To establish common criteria, based on “one day in ten year” loss of Load expectation principles, for the analysis, assessment and documentation of Resource Adequacy for Load in the ReliabilityFirst Corporation (RFC) region
Upon RFC Board approval
R1.1 Calculate a planning reserve margin that will result in the sum of the probabilities for loss of Load for the integrated peak hour for all days of each planning year1 analyzed (per R1.2) being equal to 0.1. (This is comparable to a “one day in 10 year” criterion).
R1.2 Be performed or verified separately for each of the following planning years:
R1.2.1 Perform an analysis for Year One.
R1.2.2 Perform an analysis or verification at a minimum for one year in the 2 through 5 year period and at a minimum one year in the 6 though 10 year period.
R18.104.22.168 If the analysis is verified, the verification must be supported by current or past studies for the same planning year.

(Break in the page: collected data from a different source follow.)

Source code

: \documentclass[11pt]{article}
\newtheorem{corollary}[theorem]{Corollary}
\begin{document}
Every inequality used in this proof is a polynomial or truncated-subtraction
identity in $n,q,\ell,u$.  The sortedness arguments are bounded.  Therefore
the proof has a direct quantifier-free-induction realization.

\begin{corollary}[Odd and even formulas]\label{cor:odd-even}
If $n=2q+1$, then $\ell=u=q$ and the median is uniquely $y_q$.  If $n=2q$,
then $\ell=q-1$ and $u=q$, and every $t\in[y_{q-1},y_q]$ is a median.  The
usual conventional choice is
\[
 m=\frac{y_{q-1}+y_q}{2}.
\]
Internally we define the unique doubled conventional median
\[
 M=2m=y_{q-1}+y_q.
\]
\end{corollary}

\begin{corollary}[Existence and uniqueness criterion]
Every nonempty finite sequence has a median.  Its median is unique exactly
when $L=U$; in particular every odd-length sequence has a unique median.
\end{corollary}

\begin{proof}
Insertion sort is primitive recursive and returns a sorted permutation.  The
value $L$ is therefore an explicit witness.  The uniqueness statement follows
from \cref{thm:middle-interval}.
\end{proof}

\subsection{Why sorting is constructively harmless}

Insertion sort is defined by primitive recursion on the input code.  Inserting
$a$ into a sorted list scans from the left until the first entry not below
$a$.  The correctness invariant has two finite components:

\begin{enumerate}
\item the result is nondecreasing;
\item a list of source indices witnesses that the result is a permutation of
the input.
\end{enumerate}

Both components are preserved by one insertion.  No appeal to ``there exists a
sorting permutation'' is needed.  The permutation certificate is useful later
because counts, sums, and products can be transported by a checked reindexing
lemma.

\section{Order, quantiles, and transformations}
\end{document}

R1.3 Include the following subject matter and documentation of its use:
R1.3.1 Load forecast characteristics:
- Median (50:50) forecast peak Load.
- Load forecast uncertainty (reflects variability in the Load forecast due to weather and regional economic forecasts).
- Load diversity.
- Seasonal Load variations.
- Daily demand modeling assumptions (firm, interruptible).

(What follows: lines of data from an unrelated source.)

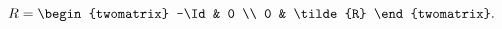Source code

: \begin{equation}
\label{eq:stdR}
  R = \begin{twomatrix}
        -\Id &   0 \\
          0  & \tilde{R}
      \end{twomatrix}.
\end{equation}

- Contractual arrangements concerning curtailable/Interruptible Demand.
R1.3.2 Resource characteristics:
- Historic resource performance and any projected changes
- Seasonal resource ratings
- Modeling assumptions of firm capacity purchases from and sales to entities outside the Planning Coordinator area.
- Resource planned outage schedules, deratings, and retirements.
- Modeling assumptions of intermittent and energy limited resource such as wind and cogeneration.
- Criteria for including planned resource additions in the analysis
R1.3.3 Transmission limitations that prevent the delivery of generation reserves
R1.3.4 Assistance from other interconnected systems including multi-area assessment considering Transmission limitations into the study area.
R1.4 Consider the following resource availability characteristics and document how and why they were included in the analysis or why they were not included:
- Availability and deliverability of fuel.
- Common mode outages that affect resource availability
- Environmental or regulatory restrictions of resource availability.
- Any other demand (Load) response programs not included in R1.3.1.
- Sensitivity to resource outage rates.
- Impacts of extreme weather/drought conditions that affect unit availability.
- Modeling assumptions for emergency operation procedures used to make reserves available.
- Market resources not committed to serving Load (uncommitted resources) within the Planning Coordinator area.
R1.6 Document that capacity resources are appropriately accounted for in its Resource Adequacy analysis
R2 The Planning Coordinator shall annually document the projected Load and resource capability, for each area or Transmission constrained sub-area identified in the Resource Adequacy analysis [Violation Risk Factor: Lower].
R2.1 This documentation shall cover each of the years in Year One through ten.
R2.2 This documentation shall include the planning reserve margin calculated per requirement R1.1 for each of the three years in the analysis.
R2.3 The documentation as specified per requirement R2.1 and R2.2 shall be publicly posted no later than 30 calendar days prior to the beginning of Year One.
M2 Each Planning Coordinator shall possess the documentation of its projected Load and resource capability, for each area or Transmission constrained sub-area identified in the Resource Adequacy analysis on an annual basis in accordance with R2.
- Resource Adequacy – the ability of supply-side and demand-side resources to meet the aggregate electrical demand (including losses).
- Net Internal Demand – Total of all end-use customer demand and electric system losses within specified metered boundaries, less Direct Control Load Management and Interruptible Demand.
- Peak Period – A period consisting of two (2) or more calendar months but less than seven (7) calendar months, which includes the period during which the responsible entity’s annual peak demand is expected to occur
- Year One – The planning year that begins with the upcoming annual Peak Period.
The following definitions were extracted from the February 12th, 2008 NERC Glossary of Terms:
- Direct Control Load Management – Demand-Side Management that is under the direct control of the system operator. DCLM may control the electric supply to individual appliances or equipment on customer premises. DCLM as defined here does not include Interruptible Demand.
- Facility – A set of electrical equipment that operates as a single Bulk Electric System Element (e.g., a line, a generator, a shunt compensator, transformer, etc.)
- Interruptible Demand – Demand that the end-use customer makes available to its Load-Serving Entity via contract or agreement for curtailment.
- Load – An end-use device or customer that receives power from the electric system.
- Transmission – An interconnected group of lines and associated equipment for the movement or transfer of electric energy between points of supply and points at which it is transformed for delivery to customers or is delivered to other electric systems.